* [WHAT NEEDS TO BE DONE]: The expected reply is all of the data, returned exactly.

* [GIVEN INFORMATION]:
************
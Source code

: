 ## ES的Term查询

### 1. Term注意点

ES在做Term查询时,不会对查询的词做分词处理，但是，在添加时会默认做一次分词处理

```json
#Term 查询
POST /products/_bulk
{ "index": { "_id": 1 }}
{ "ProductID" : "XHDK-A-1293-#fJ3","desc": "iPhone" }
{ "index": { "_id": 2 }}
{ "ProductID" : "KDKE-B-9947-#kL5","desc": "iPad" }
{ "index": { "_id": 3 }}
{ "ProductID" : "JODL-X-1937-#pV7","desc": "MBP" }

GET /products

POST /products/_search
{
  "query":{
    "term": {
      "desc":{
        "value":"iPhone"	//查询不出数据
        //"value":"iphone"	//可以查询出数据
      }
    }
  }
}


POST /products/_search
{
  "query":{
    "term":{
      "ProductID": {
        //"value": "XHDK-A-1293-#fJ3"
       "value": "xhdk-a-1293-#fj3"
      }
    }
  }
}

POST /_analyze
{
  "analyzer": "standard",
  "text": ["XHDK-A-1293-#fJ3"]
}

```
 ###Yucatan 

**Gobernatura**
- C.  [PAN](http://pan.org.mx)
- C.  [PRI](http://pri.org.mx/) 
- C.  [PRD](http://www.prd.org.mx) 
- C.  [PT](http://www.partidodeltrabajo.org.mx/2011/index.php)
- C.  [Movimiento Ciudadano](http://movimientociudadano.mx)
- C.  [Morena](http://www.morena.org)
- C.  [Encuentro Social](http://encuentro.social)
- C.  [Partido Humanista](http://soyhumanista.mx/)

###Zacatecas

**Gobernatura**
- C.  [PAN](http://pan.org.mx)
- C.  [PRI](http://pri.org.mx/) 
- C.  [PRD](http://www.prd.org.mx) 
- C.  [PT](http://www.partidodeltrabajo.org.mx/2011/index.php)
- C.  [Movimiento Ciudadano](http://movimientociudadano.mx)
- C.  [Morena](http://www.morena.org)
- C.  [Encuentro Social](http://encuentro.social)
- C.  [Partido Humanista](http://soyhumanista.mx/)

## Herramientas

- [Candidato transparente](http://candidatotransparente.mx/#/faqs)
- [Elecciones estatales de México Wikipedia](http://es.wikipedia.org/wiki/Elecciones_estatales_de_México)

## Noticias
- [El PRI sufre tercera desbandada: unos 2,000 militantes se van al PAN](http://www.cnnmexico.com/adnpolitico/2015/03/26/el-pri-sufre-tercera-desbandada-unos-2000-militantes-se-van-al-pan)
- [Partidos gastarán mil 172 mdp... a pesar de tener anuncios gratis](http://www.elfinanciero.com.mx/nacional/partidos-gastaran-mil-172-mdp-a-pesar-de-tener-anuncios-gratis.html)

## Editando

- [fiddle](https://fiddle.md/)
************
* [TASK RESULT]:
Source code

: ## ES的Term查询

### 1. Term注意点

ES在做Term查询时,不会对查询的词做分词处理，但是，在添加时会默认做一次分词处理

```json
#Term 查询
POST /products/_bulk
{ "index": { "_id": 1 }}
{ "ProductID" : "XHDK-A-1293-#fJ3","desc": "iPhone" }
{ "index": { "_id": 2 }}
{ "ProductID" : "KDKE-B-9947-#kL5","desc": "iPad" }
{ "index": { "_id": 3 }}
{ "ProductID" : "JODL-X-1937-#pV7","desc": "MBP" }

GET /products

POST /products/_search
{
  "query":{
    "term": {
      "desc":{
        "value":"iPhone"	//查询不出数据
        //"value":"iphone"	//可以查询出数据
      }
    }
  }
}


POST /products/_search
{
  "query":{
    "term":{
      "ProductID": {
        //"value": "XHDK-A-1293-#fJ3"
       "value": "xhdk-a-1293-#fj3"
      }
    }
  }
}

POST /_analyze
{
  "analyzer": "standard",
  "text": ["XHDK-A-1293-#fJ3"]
}

```
 ###Yucatan 

**Gobernatura**
- C.  [PAN](http://pan.org.mx)
- C.  [PRI](http://pri.org.mx/) 
- C.  [PRD](http://www.prd.org.mx) 
- C.  [PT](http://www.partidodeltrabajo.org.mx/2011/index.php)
- C.  [Movimiento Ciudadano](http://movimientociudadano.mx)
- C.  [Morena](http://www.morena.org)
- C.  [Encuentro Social](http://encuentro.social)
- C.  [Partido Humanista](http://soyhumanista.mx/)

###Zacatecas

**Gobernatura**
- C.  [PAN](http://pan.org.mx)
- C.  [PRI](http://pri.org.mx/) 
- C.  [PRD](http://www.prd.org.mx) 
- C.  [PT](http://www.partidodeltrabajo.org.mx/2011/index.php)
- C.  [Movimiento Ciudadano](http://movimientociudadano.mx)
- C.  [Morena](http://www.morena.org)
- C.  [Encuentro Social](http://encuentro.social)
- C.  [Partido Humanista](http://soyhumanista.mx/)

## Herramientas

- [Candidato transparente](http://candidatotransparente.mx/#/faqs)
- [Elecciones estatales de México Wikipedia](http://es.wikipedia.org/wiki/Elecciones_estatales_de_México)

## Noticias
- [El PRI sufre tercera desbandada: unos 2,000 militantes se van al PAN](http://www.cnnmexico.com/adnpolitico/2015/03/26/el-pri-sufre-tercera-desbandada-unos-2000-militantes-se-van-al-pan)
- [Partidos gastarán mil 172 mdp... a pesar de tener anuncios gratis](http://www.elfinanciero.com.mx/nacional/partidos-gastaran-mil-172-mdp-a-pesar-de-tener-anuncios-gratis.html)

## Editando

- [fiddle](https://fiddle.md/)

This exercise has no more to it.